Первым навестили Жениного омежонка. Пока Женя, вздыхая, руками счищал с простой, без фотографии, лишь с выбитой надписью, надгробной плиты, под которой лежал его ребенок, снег, Виктор помог Алеше и Саше снять с поминального букета нежно-розовых хризантем целлофановую, шуршастую обертку и достал из рюкзака пакетики с конфетами и рисом.
– Это затем, чтобы душа маленького прилетела, с птичками, и покушала, когда мы уйдем, – объяснил ежащимся на ветру мальчикам, зачерпнув горсточку риса. – А конфетки мы положим вот сюда, прямо на камень…
Он выдал детям, каждому, немного зернышек, рассыпать, и по три конфеты.
– Можете по одной съесть, – разрешил.
После, все вместе, установили цветы в пластиковую бутылку с отрезанным горлышком и немножко постояли молча. Женя не плакал, но глаза у него были влажные.
– Оставьте меня с НИМ наедине на несколько минут, – попросил омега, старательно пряча от Виктора и сыновей побледневшее лицо. – Пожалуйста.
Пожелание омеги уважили. Женя простоял, мысленно разговаривая с душой покойного, недолго, мальчики не успели соскучиться и замерзнуть. Он вышел к ждущей на дорожке семье через калиточку окружающей могилку оградки, промокая рукавом ресницы, и выговорил сдавленным голосом:
– Теперь к Вале.
Здесь памятника не было – ведь со дня похорон Алешиного папы минуло меньше месяца. Только крашеный голубой, масляной краской, крест с привинченным к нему фото светло улыбающегося в объектив, совсем юного, каштанововолосого омеги, под снимком – табличка: фамилия, инициалы, даты рождения и смерти через черточку. Свежий земляной холмик и положенные у основания креста венки выбелил снег.

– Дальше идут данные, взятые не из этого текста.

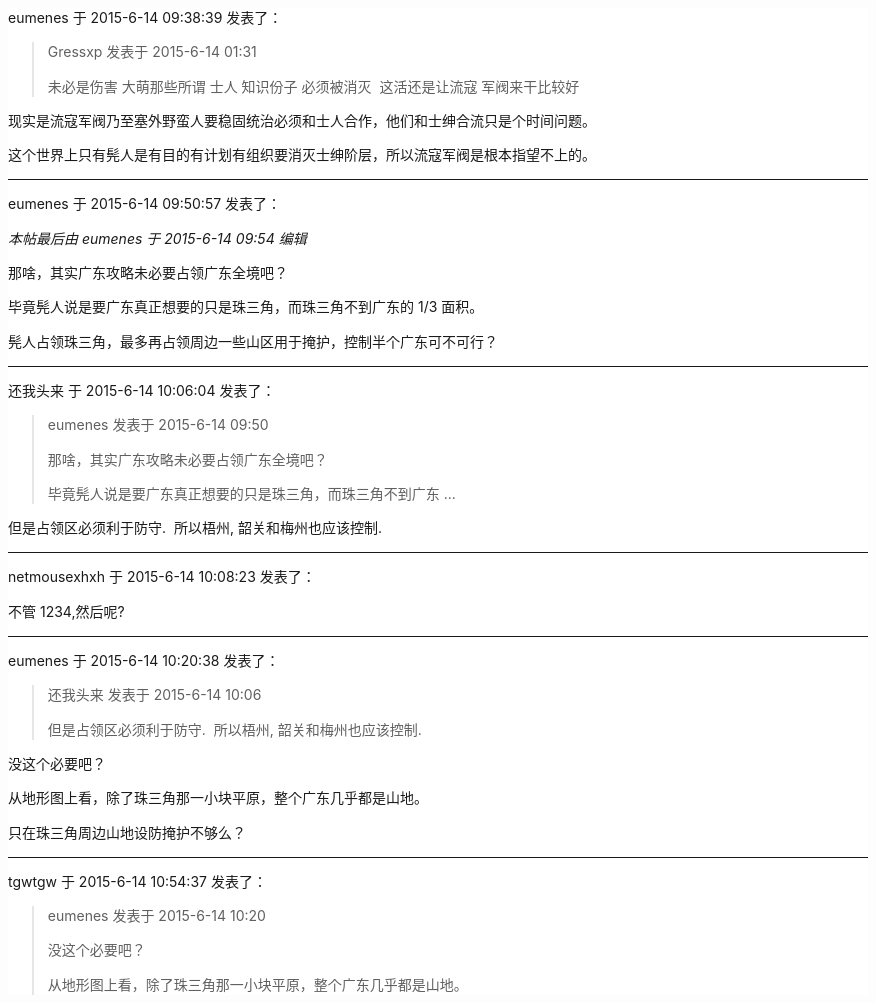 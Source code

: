 eumenes 于 2015-6-14 09:38:39 发表了：

> Gressxp 发表于 2015-6-14 01:31
>
> 未必是伤害 大萌那些所谓 士人 知识份子 必须被消灭&nbsp;&nbsp;这活还是让流寇 军阀来干比较好

现实是流寇军阀乃至塞外野蛮人要稳固统治必须和士人合作，他们和士绅合流只是个时间问题。

这个世界上只有髡人是有目的有计划有组织要消灭士绅阶层，所以流寇军阀是根本指望不上的。

---

eumenes 于 2015-6-14 09:50:57 发表了：

_本帖最后由 eumenes 于 2015-6-14 09:54 编辑_

那啥，其实广东攻略未必要占领广东全境吧？

毕竟髡人说是要广东真正想要的只是珠三角，而珠三角不到广东的 1/3 面积。

髡人占领珠三角，最多再占领周边一些山区用于掩护，控制半个广东可不可行？

---

还我头来 于 2015-6-14 10:06:04 发表了：

> eumenes 发表于 2015-6-14 09:50
>
> 那啥，其实广东攻略未必要占领广东全境吧？
>
> 毕竟髡人说是要广东真正想要的只是珠三角，而珠三角不到广东 ...

但是占领区必须利于防守.&nbsp;&nbsp;所以梧州, 韶关和梅州也应该控制.

---

netmousexhxh 于 2015-6-14 10:08:23 发表了：

不管 1234,然后呢?

---

eumenes 于 2015-6-14 10:20:38 发表了：

> 还我头来 发表于 2015-6-14 10:06
>
> 但是占领区必须利于防守.&nbsp;&nbsp;所以梧州, 韶关和梅州也应该控制.

没这个必要吧？

从地形图上看，除了珠三角那一小块平原，整个广东几乎都是山地。

只在珠三角周边山地设防掩护不够么？

---

tgwtgw 于 2015-6-14 10:54:37 发表了：

> eumenes 发表于 2015-6-14 10:20
>
> 没这个必要吧？
>
> 从地形图上看，除了珠三角那一小块平原，整个广东几乎都是山地。
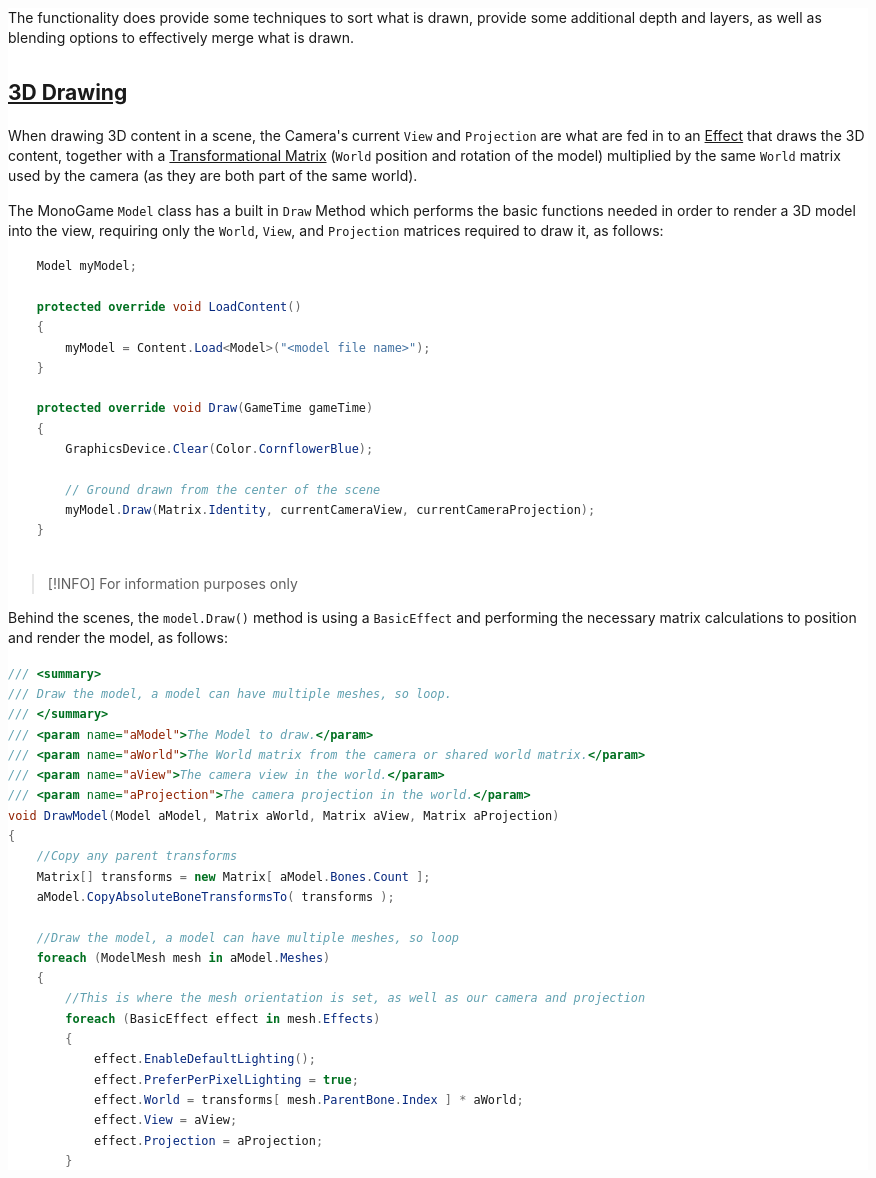 The functionality does provide some techniques to sort what is drawn, provide some additional depth and layers, as well as blending options to effectively merge what is drawn.

## [3D Drawing](../../howto/graphics/HowTo_RenderModel.md)

When drawing 3D content in a scene, the Camera's current `View` and `Projection` are what are fed in to an [Effect](xref:Microsoft.Xna.Framework.Graphics.Effect) that draws the 3D content, together with a [Transformational Matrix](../../howto/graphics/HowTo_TransformPoint.md) (`World` position and rotation of the model) multiplied by the same `World` matrix used by the camera (as they are both part of the same world).

The MonoGame `Model` class has a built in `Draw` Method which performs the basic functions needed in order to render a 3D model into the view, requiring only the `World`, `View`, and `Projection` matrices required to draw it, as follows:

```csharp
    Model myModel;

    protected override void LoadContent()
    {
        myModel = Content.Load<Model>("<model file name>");
    }

    protected override void Draw(GameTime gameTime)
    {
        GraphicsDevice.Clear(Color.CornflowerBlue);

        // Ground drawn from the center of the scene
        myModel.Draw(Matrix.Identity, currentCameraView, currentCameraProjection);
    }
    
```

> [!INFO]
> For information purposes only

Behind the scenes, the `model.Draw()` method is using a `BasicEffect` and performing the necessary matrix calculations to position and render the model, as follows:

```csharp
/// <summary>
/// Draw the model, a model can have multiple meshes, so loop.
/// </summary>
/// <param name="aModel">The Model to draw.</param>
/// <param name="aWorld">The World matrix from the camera or shared world matrix.</param>
/// <param name="aView">The camera view in the world.</param>
/// <param name="aProjection">The camera projection in the world.</param>
void DrawModel(Model aModel, Matrix aWorld, Matrix aView, Matrix aProjection)
{
    //Copy any parent transforms
    Matrix[] transforms = new Matrix[ aModel.Bones.Count ];
    aModel.CopyAbsoluteBoneTransformsTo( transforms );

    //Draw the model, a model can have multiple meshes, so loop
    foreach (ModelMesh mesh in aModel.Meshes)
    {              
        //This is where the mesh orientation is set, as well as our camera and projection
        foreach (BasicEffect effect in mesh.Effects)
        {
            effect.EnableDefaultLighting();
            effect.PreferPerPixelLighting = true;
            effect.World = transforms[ mesh.ParentBone.Index ] * aWorld;
            effect.View = aView;
            effect.Projection = aProjection;
        }

```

Пусто, ни оградки, ни скамеечки. И, выделяющимся на снегу ярким пятном, две живые, пурпурные розы в стеклянной банке, не успевшие схватиться по лепесткам морозцем, принесенные явно сегодня.
Николай приезжал с утра пораньше. Больше некому – не Валины же предатели-родители озаботились.
Виктор заметил и еще кое-что, заставившее его сердце забиться сильнее – обвернутую вокруг банки неширокую, кожаную, черную полосу с блестящими металлическими заклепками. Ошейник саба, почетный знак статуса “при”.
Что ж, каждый признается умершим в чувствах, как умеет. Полюби Валя Ника, а не Виктора, наверняка, обрадовался бы при жизни этому подарку, и носил украшение с гордостью. Не Виктору судить об отношениях, которых он, убей Бог, не понимал.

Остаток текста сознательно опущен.